What needs to be done: Carry over every entry exactly as written, though not the pictures it contains.

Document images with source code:
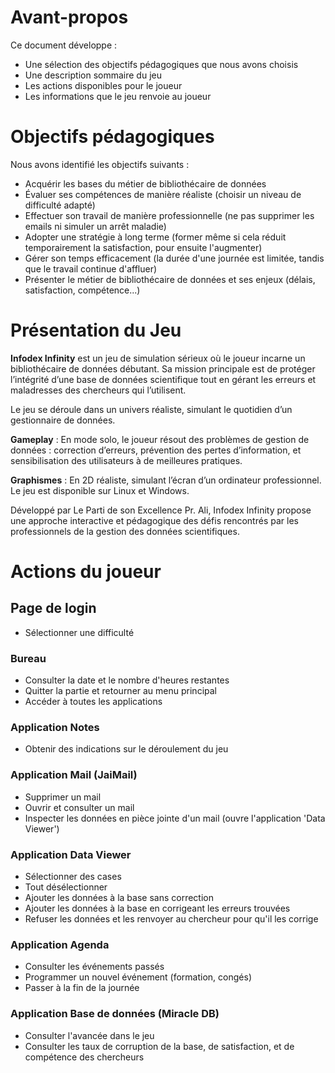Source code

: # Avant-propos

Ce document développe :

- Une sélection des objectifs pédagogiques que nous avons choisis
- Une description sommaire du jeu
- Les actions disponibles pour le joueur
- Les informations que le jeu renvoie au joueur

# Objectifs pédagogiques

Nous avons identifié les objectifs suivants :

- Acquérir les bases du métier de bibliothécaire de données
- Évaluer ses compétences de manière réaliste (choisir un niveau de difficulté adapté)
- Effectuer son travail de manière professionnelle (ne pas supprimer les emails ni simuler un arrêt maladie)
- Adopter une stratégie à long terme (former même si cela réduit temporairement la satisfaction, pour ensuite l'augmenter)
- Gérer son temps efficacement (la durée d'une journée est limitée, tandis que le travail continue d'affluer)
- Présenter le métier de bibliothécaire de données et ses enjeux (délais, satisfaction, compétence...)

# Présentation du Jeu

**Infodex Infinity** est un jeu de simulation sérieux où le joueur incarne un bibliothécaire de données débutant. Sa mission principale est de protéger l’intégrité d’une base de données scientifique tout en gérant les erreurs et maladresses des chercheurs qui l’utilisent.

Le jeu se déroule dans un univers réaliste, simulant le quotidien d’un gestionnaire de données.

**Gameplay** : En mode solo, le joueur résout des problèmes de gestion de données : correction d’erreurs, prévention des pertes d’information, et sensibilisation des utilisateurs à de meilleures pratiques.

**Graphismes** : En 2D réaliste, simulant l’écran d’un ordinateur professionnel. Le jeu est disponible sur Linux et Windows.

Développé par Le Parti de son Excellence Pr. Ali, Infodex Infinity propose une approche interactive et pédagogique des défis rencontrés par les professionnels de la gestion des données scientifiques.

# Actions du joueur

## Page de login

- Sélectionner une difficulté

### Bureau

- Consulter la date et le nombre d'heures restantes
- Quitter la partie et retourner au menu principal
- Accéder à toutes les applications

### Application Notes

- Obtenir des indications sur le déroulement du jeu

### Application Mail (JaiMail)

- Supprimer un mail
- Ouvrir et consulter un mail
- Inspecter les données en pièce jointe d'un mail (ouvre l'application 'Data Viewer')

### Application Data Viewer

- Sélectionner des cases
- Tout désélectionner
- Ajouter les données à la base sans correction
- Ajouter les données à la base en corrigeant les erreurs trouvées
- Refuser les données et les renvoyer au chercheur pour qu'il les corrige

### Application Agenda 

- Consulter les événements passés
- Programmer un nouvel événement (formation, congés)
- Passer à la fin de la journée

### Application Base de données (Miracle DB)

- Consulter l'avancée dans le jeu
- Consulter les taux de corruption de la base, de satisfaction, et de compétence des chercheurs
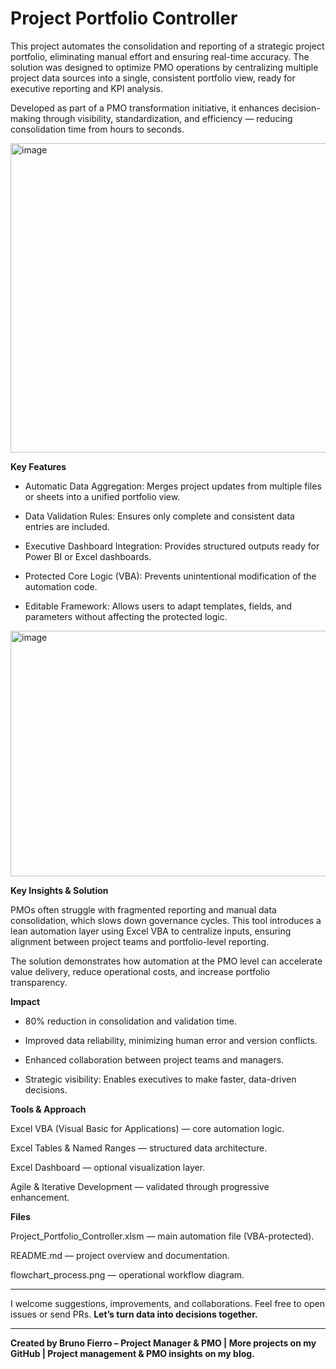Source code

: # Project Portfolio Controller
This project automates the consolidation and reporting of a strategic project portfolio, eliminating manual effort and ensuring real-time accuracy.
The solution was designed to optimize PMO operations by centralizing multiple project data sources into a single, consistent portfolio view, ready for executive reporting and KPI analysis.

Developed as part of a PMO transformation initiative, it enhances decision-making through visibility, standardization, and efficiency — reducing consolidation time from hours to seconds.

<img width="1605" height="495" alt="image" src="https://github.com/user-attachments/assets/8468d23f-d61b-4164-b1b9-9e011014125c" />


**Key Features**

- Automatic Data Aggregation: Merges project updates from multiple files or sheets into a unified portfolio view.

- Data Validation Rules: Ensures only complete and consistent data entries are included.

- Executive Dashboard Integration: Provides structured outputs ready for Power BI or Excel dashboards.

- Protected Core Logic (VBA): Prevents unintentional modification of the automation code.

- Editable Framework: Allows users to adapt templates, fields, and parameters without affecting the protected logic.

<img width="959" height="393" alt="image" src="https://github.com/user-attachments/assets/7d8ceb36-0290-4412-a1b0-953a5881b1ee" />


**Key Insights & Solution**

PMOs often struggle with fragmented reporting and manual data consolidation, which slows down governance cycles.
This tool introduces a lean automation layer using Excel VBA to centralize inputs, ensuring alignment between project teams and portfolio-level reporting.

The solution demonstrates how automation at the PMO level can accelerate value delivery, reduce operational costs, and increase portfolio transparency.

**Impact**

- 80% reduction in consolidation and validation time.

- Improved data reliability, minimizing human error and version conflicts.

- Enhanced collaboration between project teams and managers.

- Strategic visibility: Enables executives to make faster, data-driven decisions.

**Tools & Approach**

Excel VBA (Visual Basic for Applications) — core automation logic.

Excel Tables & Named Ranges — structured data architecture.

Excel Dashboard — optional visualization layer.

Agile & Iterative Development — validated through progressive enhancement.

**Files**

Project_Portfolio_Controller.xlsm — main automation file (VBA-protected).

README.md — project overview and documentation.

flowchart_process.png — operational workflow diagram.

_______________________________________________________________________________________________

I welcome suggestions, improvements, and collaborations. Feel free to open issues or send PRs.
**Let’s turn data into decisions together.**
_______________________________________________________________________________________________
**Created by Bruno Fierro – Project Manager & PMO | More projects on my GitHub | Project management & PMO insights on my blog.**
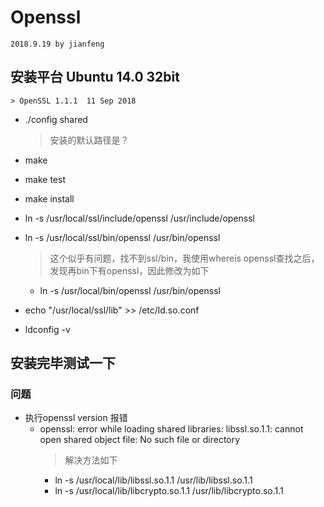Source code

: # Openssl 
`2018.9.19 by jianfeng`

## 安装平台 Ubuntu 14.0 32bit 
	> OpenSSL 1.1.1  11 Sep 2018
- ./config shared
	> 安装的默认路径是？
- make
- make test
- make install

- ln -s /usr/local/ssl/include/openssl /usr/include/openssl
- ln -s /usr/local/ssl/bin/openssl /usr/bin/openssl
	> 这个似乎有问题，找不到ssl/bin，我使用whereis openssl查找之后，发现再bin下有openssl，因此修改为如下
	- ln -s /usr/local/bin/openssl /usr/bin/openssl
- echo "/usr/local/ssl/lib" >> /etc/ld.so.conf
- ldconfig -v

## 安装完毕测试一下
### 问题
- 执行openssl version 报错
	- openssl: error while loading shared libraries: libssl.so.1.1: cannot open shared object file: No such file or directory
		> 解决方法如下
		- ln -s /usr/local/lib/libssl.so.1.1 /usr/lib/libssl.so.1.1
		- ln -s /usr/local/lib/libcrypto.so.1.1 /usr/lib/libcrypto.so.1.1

Written answer:
Source code

: # Avant-propos

Ce document développe :

- Une sélection des objectifs pédagogiques que nous avons choisis
- Une description sommaire du jeu
- Les actions disponibles pour le joueur
- Les informations que le jeu renvoie au joueur

# Objectifs pédagogiques

Nous avons identifié les objectifs suivants :

- Acquérir les bases du métier de bibliothécaire de données
- Évaluer ses compétences de manière réaliste (choisir un niveau de difficulté adapté)
- Effectuer son travail de manière professionnelle (ne pas supprimer les emails ni simuler un arrêt maladie)
- Adopter une stratégie à long terme (former même si cela réduit temporairement la satisfaction, pour ensuite l'augmenter)
- Gérer son temps efficacement (la durée d'une journée est limitée, tandis que le travail continue d'affluer)
- Présenter le métier de bibliothécaire de données et ses enjeux (délais, satisfaction, compétence...)

# Présentation du Jeu

**Infodex Infinity** est un jeu de simulation sérieux où le joueur incarne un bibliothécaire de données débutant. Sa mission principale est de protéger l’intégrité d’une base de données scientifique tout en gérant les erreurs et maladresses des chercheurs qui l’utilisent.

Le jeu se déroule dans un univers réaliste, simulant le quotidien d’un gestionnaire de données.

**Gameplay** : En mode solo, le joueur résout des problèmes de gestion de données : correction d’erreurs, prévention des pertes d’information, et sensibilisation des utilisateurs à de meilleures pratiques.

**Graphismes** : En 2D réaliste, simulant l’écran d’un ordinateur professionnel. Le jeu est disponible sur Linux et Windows.

Développé par Le Parti de son Excellence Pr. Ali, Infodex Infinity propose une approche interactive et pédagogique des défis rencontrés par les professionnels de la gestion des données scientifiques.

# Actions du joueur

## Page de login

- Sélectionner une difficulté

### Bureau

- Consulter la date et le nombre d'heures restantes
- Quitter la partie et retourner au menu principal
- Accéder à toutes les applications

### Application Notes

- Obtenir des indications sur le déroulement du jeu

### Application Mail (JaiMail)

- Supprimer un mail
- Ouvrir et consulter un mail
- Inspecter les données en pièce jointe d'un mail (ouvre l'application 'Data Viewer')

### Application Data Viewer

- Sélectionner des cases
- Tout désélectionner
- Ajouter les données à la base sans correction
- Ajouter les données à la base en corrigeant les erreurs trouvées
- Refuser les données et les renvoyer au chercheur pour qu'il les corrige

### Application Agenda 

- Consulter les événements passés
- Programmer un nouvel événement (formation, congés)
- Passer à la fin de la journée

### Application Base de données (Miracle DB)

- Consulter l'avancée dans le jeu
- Consulter les taux de corruption de la base, de satisfaction, et de compétence des chercheurs
Source code

: # Project Portfolio Controller
This project automates the consolidation and reporting of a strategic project portfolio, eliminating manual effort and ensuring real-time accuracy.
The solution was designed to optimize PMO operations by centralizing multiple project data sources into a single, consistent portfolio view, ready for executive reporting and KPI analysis.

Developed as part of a PMO transformation initiative, it enhances decision-making through visibility, standardization, and efficiency — reducing consolidation time from hours to seconds.

<img width="1605" height="495" alt="image" src="https://github.com/user-attachments/assets/8468d23f-d61b-4164-b1b9-9e011014125c" />


**Key Features**

- Automatic Data Aggregation: Merges project updates from multiple files or sheets into a unified portfolio view.

- Data Validation Rules: Ensures only complete and consistent data entries are included.

- Executive Dashboard Integration: Provides structured outputs ready for Power BI or Excel dashboards.

- Protected Core Logic (VBA): Prevents unintentional modification of the automation code.

- Editable Framework: Allows users to adapt templates, fields, and parameters without affecting the protected logic.

<img width="959" height="393" alt="image" src="https://github.com/user-attachments/assets/7d8ceb36-0290-4412-a1b0-953a5881b1ee" />


**Key Insights & Solution**

PMOs often struggle with fragmented reporting and manual data consolidation, which slows down governance cycles.
This tool introduces a lean automation layer using Excel VBA to centralize inputs, ensuring alignment between project teams and portfolio-level reporting.

The solution demonstrates how automation at the PMO level can accelerate value delivery, reduce operational costs, and increase portfolio transparency.

**Impact**

- 80% reduction in consolidation and validation time.

- Improved data reliability, minimizing human error and version conflicts.

- Enhanced collaboration between project teams and managers.

- Strategic visibility: Enables executives to make faster, data-driven decisions.

**Tools & Approach**

Excel VBA (Visual Basic for Applications) — core automation logic.

Excel Tables & Named Ranges — structured data architecture.

Excel Dashboard — optional visualization layer.

Agile & Iterative Development — validated through progressive enhancement.

**Files**

Project_Portfolio_Controller.xlsm — main automation file (VBA-protected).

README.md — project overview and documentation.

flowchart_process.png — operational workflow diagram.

_______________________________________________________________________________________________

I welcome suggestions, improvements, and collaborations. Feel free to open issues or send PRs.
**Let’s turn data into decisions together.**
_______________________________________________________________________________________________
**Created by Bruno Fierro – Project Manager & PMO | More projects on my GitHub | Project management & PMO insights on my blog.**
Source code

: # Openssl 
`2018.9.19 by jianfeng`

## 安装平台 Ubuntu 14.0 32bit 
	> OpenSSL 1.1.1  11 Sep 2018
- ./config shared
	> 安装的默认路径是？
- make
- make test
- make install

- ln -s /usr/local/ssl/include/openssl /usr/include/openssl
- ln -s /usr/local/ssl/bin/openssl /usr/bin/openssl
	> 这个似乎有问题，找不到ssl/bin，我使用whereis openssl查找之后，发现再bin下有openssl，因此修改为如下
	- ln -s /usr/local/bin/openssl /usr/bin/openssl
- echo "/usr/local/ssl/lib" >> /etc/ld.so.conf
- ldconfig -v

## 安装完毕测试一下
### 问题
- 执行openssl version 报错
	- openssl: error while loading shared libraries: libssl.so.1.1: cannot open shared object file: No such file or directory
		> 解决方法如下
		- ln -s /usr/local/lib/libssl.so.1.1 /usr/lib/libssl.so.1.1
		- ln -s /usr/local/lib/libcrypto.so.1.1 /usr/lib/libcrypto.so.1.1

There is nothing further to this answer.